# Dutch Phonetic Transcription



## bieq

Hello,

I am new to the Dutch language and I would like to know if there's an online transcription dictionary available. I am familiar with the IPA, so it would be really helpful to clear up my doubts with this type of resource from time to time.

Thank you so much.

Ben.


----------



## Joannes

Hi Ben,

Check this out:
http://www.dbnl.org/tekst/paar001abnu01_01/


----------



## bieq

Thank you for your help. This will be really helpful. =)

Doei doei!


----------



## LuisBoss2696

Thanks so much!!! Just what I was looking for.


----------



## eno2

De link hierboven geeft tegenwoordig de ABN uitspraakgids van
P.C. Paardekooper  1978

Ik ben nog op zoek naar een App voor Nederlandse fonetische transcriptie.

Ondertussen misschien een paar opmerkingen over terminologie:


> De [f], [v] en [υ] zijn >_*labiodentaal*_. Dat betekent dat je onderlip je tanden aanraakt. De klanken komen voor in de woorden _‘*f*iets’ _[f]_, ‘oe*v*er’ _[v]_ en ‘*w*ater’ _[υ].

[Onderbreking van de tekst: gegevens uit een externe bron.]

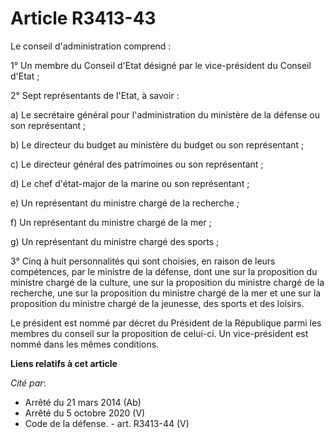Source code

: # Article R3413-43

Le conseil d'administration comprend : 

1° Un membre du Conseil d'Etat désigné par le vice-président du Conseil d'Etat ; 

2° Sept représentants de l'Etat, à savoir : 

a) Le secrétaire général pour l'administration du ministère de la défense ou son représentant ; 

b) Le directeur du budget au ministère du budget ou son représentant ; 

c) Le directeur général des patrimoines ou son représentant ; 

d) Le chef d'état-major de la marine ou son représentant ; 

e) Un représentant du ministre chargé de la recherche ; 

f) Un représentant du ministre chargé de la mer ; 

g) Un représentant du ministre chargé des sports ; 

3° Cinq à huit personnalités qui sont choisies, en raison de leurs compétences, par le ministre de la défense, dont une sur
la proposition du ministre chargé de la culture, une sur la proposition du ministre chargé de la recherche, une sur la
proposition du ministre chargé de la mer et une sur la proposition du ministre chargé de la jeunesse, des sports et des
loisirs. 

Le président est nommé par décret du Président de la République parmi les membres du conseil sur la proposition de celui-ci.
Un vice-président est nommé dans les mêmes conditions.

**Liens relatifs à cet article**

_Cité par_:

  - Arrêté du 21 mars 2014 (Ab)
  - Arrêté du 5 octobre 2020 (V)
  - Code de la défense. - art. R3413-44 (V)
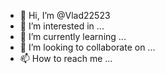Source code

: - 👋 Hi, I’m @Vlad22523
- 👀 I’m interested in ...
- 🌱 I’m currently learning ...
- 💞️ I’m looking to collaborate on ...
- 📫 How to reach me ...

<!---
Vlad22523/Vlad22523 is a ✨ special ✨ repository because its `README.md` (this file) appears on your GitHub profile.
You can click the Preview link to take a look at your changes.
--->
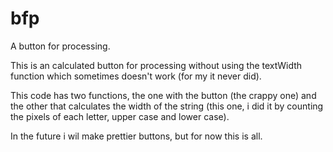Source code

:# bfp
A button for processing.

This is an calculated button for processing without using the textWidth function which sometimes doesn't work (for my it never did).

This code has two functions, the one with the button (the crappy one) and the other that calculates the width of the string (this one, i did it by counting the pixels of each letter, upper case and lower case).

In the future i wil make prettier buttons, but for now this is all.
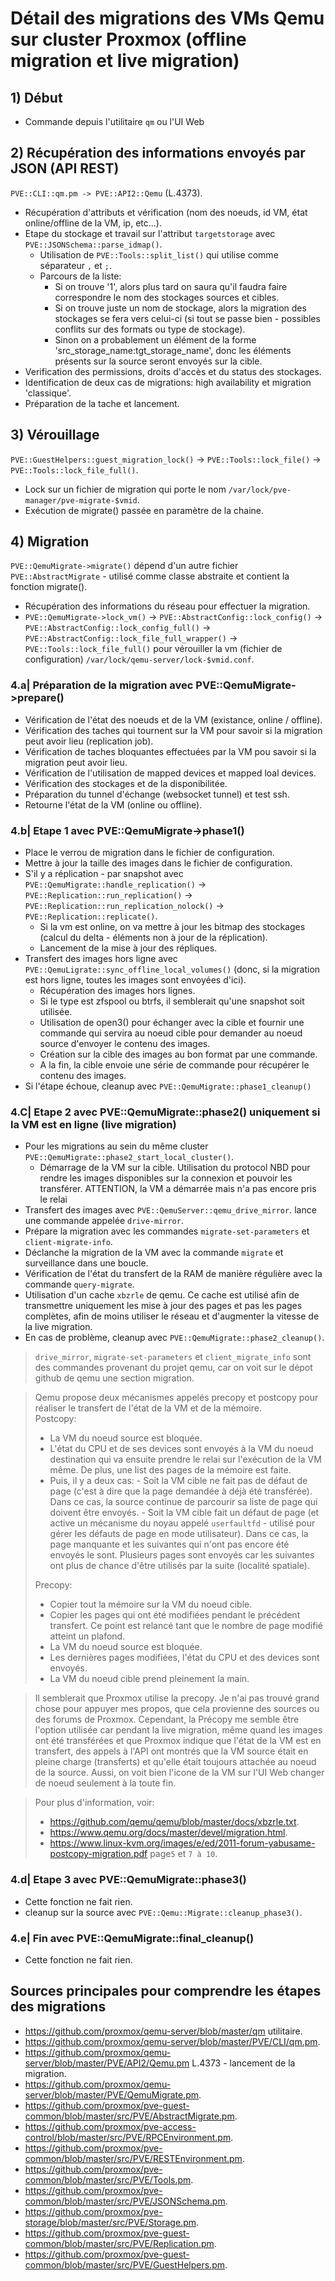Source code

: # Détail des migrations des VMs Qemu sur cluster Proxmox (offline migration et live migration)



## 1) Début
- Commande depuis l'utilitaire `qm` ou l'UI Web


## 2) Récupération des informations envoyés par JSON (API REST)
`PVE::CLI::qm.pm -> PVE::API2::Qemu` (L.4373).
- Récupération d'attributs et vérification (nom des noeuds, id VM, état online/offline de la VM, ip, etc...).
- Etape du stockage et travail sur l'attribut `targetstorage` avec `PVE::JSONSchema::parse_idmap()`.
	- Utilisation de `PVE::Tools::split_list()` qui utilise comme séparateur `,` et `;`.
	- Parcours de la liste:
		- Si on trouve '1', alors plus tard on saura qu'il faudra faire correspondre le nom des stockages sources et cibles.
		- Si on trouve juste un nom de stockage, alors la migration des stockages se fera vers celui-ci (si tout se passe bien - possibles conflits sur des formats ou type de stockage).
		- Sinon on a probablement un élément de la forme 'src_storage_name:tgt_storage_name', donc les éléments présents sur la source seront envoyés sur la cible.
- Verification des permissions, droits d'accès et du status des stockages.
- Identification de deux cas de migrations: high availability et migration 'classique'.
- Préparation de la tache et lancement.


## 3) Vérouillage
`PVE::GuestHelpers::guest_migration_lock()` -> `PVE::Tools::lock_file()` -> `PVE::Tools::lock_file_full()`.
- Lock sur un fichier de migration qui porte le nom `/var/lock/pve-manager/pve-migrate-$vmid`.
- Exécution de migrate() passée en paramètre de la chaine.


## 4) Migration
`PVE::QemuMigrate->migrate()` dépend d'un autre fichier `PVE::AbstractMigrate` - utilisé comme classe abstraite et contient la fonction migrate().
- Récupération des informations du réseau pour effectuer la migration.
- `PVE::QemuMigrate->lock_vm()` -> `PVE::AbstractConfig::lock_config()` -> `PVE::AbstractConfig::lock_config_full()` -> `PVE::AbstractConfig::lock_file_full_wrapper()` -> `PVE::Tools::lock_file_full()` pour vérouiller la vm (fichier de configuration) `/var/lock/qemu-server/lock-$vmid.conf`.

### 4.a| Préparation de la migration avec PVE::QemuMigrate->prepare()
- Vérification de l'état des noeuds et de la VM (existance, online / offline).
- Vérification des taches qui tournent sur la VM pour savoir si la migration peut avoir lieu (replication job).
- Vérification de taches bloquantes effectuées par la VM pou savoir si la migration peut avoir lieu.
- Vérification de l'utilisation de mapped devices et mapped loal devices.
- Vérification des stockages et de la disponibilitée.
- Préparation du tunnel d'échange (websocket tunnel) et test ssh.
- Retourne l'état de la VM (online ou offline).

### 4.b| Etape 1 avec PVE::QemuMigrate->phase1()
- Place le verrou de migration dans le fichier de configuration.
- Mettre à jour la taille des images dans le fichier de configuration.
- S'il y a réplication - par snapshot avec `PVE::QemuMigrate::handle_replication()` -> `PVE::Replication::run_replication()` -> `PVE::Replication::run_replication_nolock()` -> `PVE::Replication::replicate()`.
    - Si la vm est online, on va mettre à jour les bitmap des stockages (calcul du delta - éléments non à jour de la réplication).
	- Lancement de la mise à jour des répliques.
- Transfert des images hors ligne avec `PVE::QemuLigrate::sync_offline_local_volumes()` (donc, si la migration est hors ligne, toutes les images sont envoyées d'ici).
    - Récupération des images hors lignes.
	- Si le type est zfspool ou btrfs, il semblerait qu'une snapshot soit utilisée.
	- Utilisation de open3() pour échanger avec la cible et fournir une commande qui servira au noeud cible pour demander au noeud source d'envoyer le contenu des images.
	- Création sur la cible des images au bon format par une commande.
	- A la fin, la cible envoie une série de commande pour récupérer le contenu des images.
- Si l'étape échoue, cleanup avec `PVE::QemuMigrate::phase1_cleanup()`


### 4.C| Etape 2 avec PVE::QemuMigrate::phase2() uniquement si la VM est en ligne (live migration)
- Pour les migrations au sein du même cluster `PVE::QemuMigrate::phase2_start_local_cluster()`.
	- Démarrage de la VM sur la cible. Utilisation du protocol NBD pour rendre les images disponibles sur la connexion et pouvoir les transférer. ATTENTION, la VM a démarrée mais n'a pas encore pris le relai
- Transfert des images avec `PVE::QemuServer::qemu_drive_mirror`. lance une commande appelée `drive-mirror`.
- Prépare la migration avec les commandes `migrate-set-parameters` et `client-migrate-info`.
- Déclanche la migration de la VM avec la commande `migrate` et surveillance dans une boucle.
- Vérification de l'état du transfert de la RAM de manière régulière avec la commande `query-migrate`.
- Utilisation d'un cache `xbzrle` de qemu. Ce cache est utilisé afin de transmettre uniquement les mise à jour des pages et pas les pages complètes, afin de moins utiliser le réseau et d'augmenter la vitesse de la live migration.
- En cas de problème, cleanup avec `PVE::QemuMigrate::phase2_cleanup()`.

> `drive_mirror`, `migrate-set-parameters` et `client_migrate_info` sont des commandes provenant du projet qemu, car on voit sur le dépot github de qemu une section migration.

> Qemu propose deux mécanismes appelés precopy et postcopy pour réaliser le transfert de l'état de la VM et de la mémoire.  
> Postcopy:
> - La VM du noeud source est bloquée.
> - L'état du CPU et de ses devices sont envoyés à la VM du noeud destination qui va ensuite prendre le relai sur l'exécution de la VM même. De plus, une list des pages de la mémoire est faite.
> - Puis, il y a deux cas:
>		- Soit la VM cible ne fait pas de défaut de page (c'est à dire que la page demandée à déjà été transférée). Dans ce cas, la source continue de parcourir sa liste de page qui doivent être envoyés.
>		- Soit la VM cible fait un défaut de page (et active un mécanisme du noyau appelé `userfaultfd` - utilisé pour gérer les défauts de page en mode utilisateur). Dans ce cas, la page manquante et les suivantes qui n'ont pas encore été envoyés le sont. Plusieurs pages sont envoyés car les suivantes ont plus de chance d'être utilisés par la suite (localité spatiale).  
>
> Precopy:
> - Copier tout la mémoire sur la VM du noeud cible.
> - Copier les pages qui ont été modifiées pendant le précédent transfert. Ce point est relancé tant que le nombre de page modifié atteint un plafond.
> - La VM du noeud source est bloquée.
> - Les dernières pages modifiées, l'état du CPU et des devices sont envoyés.
> - La VM du noeud cible prend pleinement la main.

> Il semblerait que Proxmox utilise la precopy. Je n'ai pas trouvé grand chose pour appuyer mes propos, que cela provienne des sources ou des forums de Proxmox.
> Cependant, la Précopy me semble être l'option utilisée car pendant la live migration, même quand les images ont été transférées et que Proxmox indique que l'état de la VM est en transfert, des appels à l'API ont montrés que la VM source était en pleine charge (transferts) et qu'elle était toujours attachée au noeud de la source.
> Aussi, on voit bien l'icone de la VM sur l'UI Web changer de noeud seulement à la toute fin.

> Pour plus d'information, voir:
> * https://github.com/qemu/qemu/blob/master/docs/xbzrle.txt.
> * https://www.qemu.org/docs/master/devel/migration.html.
> * https://www.linux-kvm.org/images/e/ed/2011-forum-yabusame-postcopy-migration.pdf page`5` et `7 à 10`.


### 4.d| Etape 3 avec PVE::QemuMigrate::phase3()
- Cette fonction ne fait rien.
- cleanup sur la source avec `PVE::Qemu::Migrate::cleanup_phase3()`.


### 4.e| Fin avec PVE::QemuMigrate::final_cleanup()
- Cette fonction ne fait rien.


## Sources principales pour comprendre les étapes des migrations

* https://github.com/proxmox/qemu-server/blob/master/qm utilitaire.
* https://github.com/proxmox/qemu-server/blob/master/PVE/CLI/qm.pm.
* https://github.com/proxmox/qemu-server/blob/master/PVE/API2/Qemu.pm L.4373 - lancement de la migration.
* https://github.com/proxmox/qemu-server/blob/master/PVE/QemuMigrate.pm.
* https://github.com/proxmox/pve-guest-common/blob/master/src/PVE/AbstractMigrate.pm.
* https://github.com/proxmox/pve-access-control/blob/master/src/PVE/RPCEnvironment.pm.
* https://github.com/proxmox/pve-common/blob/master/src/PVE/RESTEnvironment.pm.
* https://github.com/proxmox/pve-common/blob/master/src/PVE/Tools.pm.
* https://github.com/proxmox/pve-common/blob/master/src/PVE/JSONSchema.pm.
* https://github.com/proxmox/pve-storage/blob/master/src/PVE/Storage.pm.
* https://github.com/proxmox/pve-guest-common/blob/master/src/PVE/Replication.pm.
* https://github.com/proxmox/pve-guest-common/blob/master/src/PVE/GuestHelpers.pm.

Dat van 'water kan waar zijn voor de Nederlanders. Maar ik zeg water en niet 'vater' en daarbij raakt mijn onderlip mijn tanden niet. W heeft niets met mijn tanden te maken bij mij. Inleiding Nederlandse Taalkunde: Fonetiek


----------



## Red Arrow

eno2 said:


> Dat van 'water kan waar zijn voor de Nederlanders. Maar ik zeg water en niet 'vater' en daarbij raakt mijn onderlip mijn tanden niet. W heeft niets met mijn tanden te maken bij mij. Inleiding Nederlandse Taalkunde: Fonetiek


Mijn vader komt uit de Kempen en zegt wel [ʋ]. Misschien niet altijd. Ik let er eerlijk gezegd niet zo veel op. In Leuven en Izegem (etc.) zegt iedereen [ β̞ ]. Dat is bijna hetzelfde als de [w] in het Frans (noir), Engels (water) en Spaans (cuadro). Het verschil de Vlaamse w en [ʋ] is dat je inderdaad je beide lippen gebruikt en niet je bovenste tanden tegen je onderlip.

Vlamingen en Nederlanders hebben ook een [w] aan het eind van een woord. "Nieuw" klinkt bijvoorbeeld als [niw] (Je kan ook [niu̯] schrijven, dat is hetzelfde)
Zeg eens "wwwwaar" en "nieuwww". Je lippen maken dezelfde beweging, maar je tong gaat wat naar achter bij "nieuw". De w in "waar" is luier, zeg maar.

In het Spaans komen deze klanken ook voor. Aan het begin van een woord spreken ze de letters B en V uit als [ b ]. 'mb' en 'nv' klinken ook als [mb]. In andere posities klinken beide letters als de Vlaamse w. Het Spaans heeft dus ook beide w's, maar ze worden anders geschreven. Lekker verwarrend.

EDIT: Verduidelijkt.


----------